**Problem**
Please determine how many lines of the material include the word "curl", and respond with nothing but that number.

**Available data**

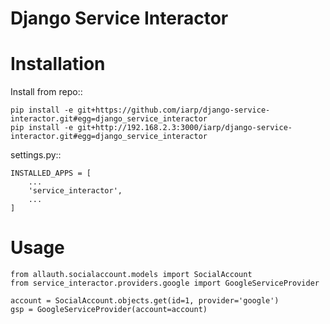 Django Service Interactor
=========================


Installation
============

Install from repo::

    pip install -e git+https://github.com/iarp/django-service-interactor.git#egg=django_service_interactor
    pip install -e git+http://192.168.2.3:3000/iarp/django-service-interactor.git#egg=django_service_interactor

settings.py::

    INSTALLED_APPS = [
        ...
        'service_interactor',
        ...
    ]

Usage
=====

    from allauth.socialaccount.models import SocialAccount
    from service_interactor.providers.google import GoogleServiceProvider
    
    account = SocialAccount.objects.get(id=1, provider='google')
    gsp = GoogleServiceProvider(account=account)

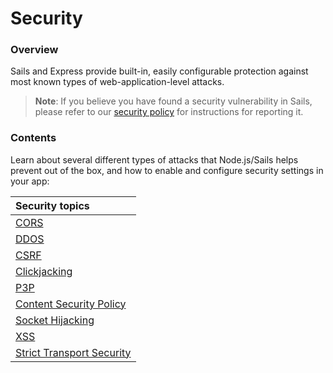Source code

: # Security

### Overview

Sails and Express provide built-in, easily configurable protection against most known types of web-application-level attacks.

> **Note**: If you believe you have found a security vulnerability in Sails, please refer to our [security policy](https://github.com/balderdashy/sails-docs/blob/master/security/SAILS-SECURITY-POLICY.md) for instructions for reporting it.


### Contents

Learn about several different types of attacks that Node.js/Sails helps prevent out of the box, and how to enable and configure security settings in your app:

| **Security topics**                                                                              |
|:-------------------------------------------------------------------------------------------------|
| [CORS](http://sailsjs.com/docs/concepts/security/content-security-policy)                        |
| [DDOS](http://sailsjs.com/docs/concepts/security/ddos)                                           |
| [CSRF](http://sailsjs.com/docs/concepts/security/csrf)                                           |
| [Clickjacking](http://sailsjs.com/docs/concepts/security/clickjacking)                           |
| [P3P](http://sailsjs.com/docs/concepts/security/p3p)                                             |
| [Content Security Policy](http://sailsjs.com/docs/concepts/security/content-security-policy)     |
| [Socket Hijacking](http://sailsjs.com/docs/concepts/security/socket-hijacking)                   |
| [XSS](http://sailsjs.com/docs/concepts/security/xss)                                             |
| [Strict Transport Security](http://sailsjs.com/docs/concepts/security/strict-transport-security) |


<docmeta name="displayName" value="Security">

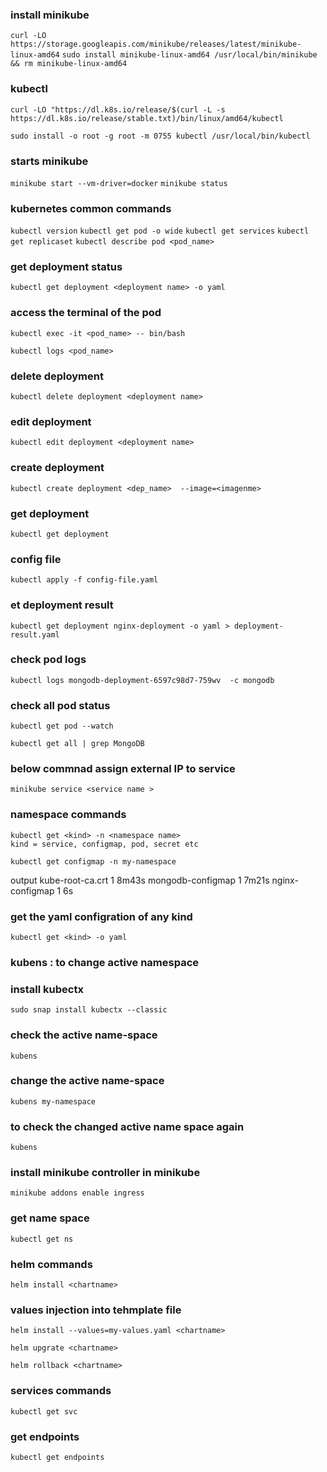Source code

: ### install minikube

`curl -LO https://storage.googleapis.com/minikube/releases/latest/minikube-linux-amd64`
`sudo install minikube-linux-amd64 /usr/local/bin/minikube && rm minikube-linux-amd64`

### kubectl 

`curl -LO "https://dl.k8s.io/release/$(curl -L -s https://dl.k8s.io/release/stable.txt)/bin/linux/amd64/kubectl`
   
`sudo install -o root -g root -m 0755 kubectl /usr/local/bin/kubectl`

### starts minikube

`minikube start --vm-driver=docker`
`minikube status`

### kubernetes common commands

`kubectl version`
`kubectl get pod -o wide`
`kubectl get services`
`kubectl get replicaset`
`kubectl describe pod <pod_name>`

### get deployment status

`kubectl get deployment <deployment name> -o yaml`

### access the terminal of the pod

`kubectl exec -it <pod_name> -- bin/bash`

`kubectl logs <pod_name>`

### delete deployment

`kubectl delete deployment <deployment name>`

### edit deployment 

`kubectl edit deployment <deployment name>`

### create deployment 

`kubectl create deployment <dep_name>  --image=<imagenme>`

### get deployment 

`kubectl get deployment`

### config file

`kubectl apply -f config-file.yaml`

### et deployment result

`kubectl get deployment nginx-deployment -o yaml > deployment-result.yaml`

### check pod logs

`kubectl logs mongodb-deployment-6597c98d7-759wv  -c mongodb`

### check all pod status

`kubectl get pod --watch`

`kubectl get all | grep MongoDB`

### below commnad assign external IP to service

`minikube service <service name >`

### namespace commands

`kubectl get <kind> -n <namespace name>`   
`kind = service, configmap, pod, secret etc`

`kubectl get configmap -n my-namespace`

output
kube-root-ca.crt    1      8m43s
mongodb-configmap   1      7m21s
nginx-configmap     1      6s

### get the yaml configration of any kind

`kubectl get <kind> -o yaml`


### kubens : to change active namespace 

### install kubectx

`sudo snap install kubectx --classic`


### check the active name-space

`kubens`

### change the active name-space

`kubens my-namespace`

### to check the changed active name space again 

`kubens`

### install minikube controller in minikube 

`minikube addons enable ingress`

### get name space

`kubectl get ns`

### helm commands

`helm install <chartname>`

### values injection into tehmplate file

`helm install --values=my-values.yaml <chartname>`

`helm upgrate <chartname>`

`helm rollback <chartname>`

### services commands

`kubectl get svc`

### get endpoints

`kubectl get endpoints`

**Solution below**
2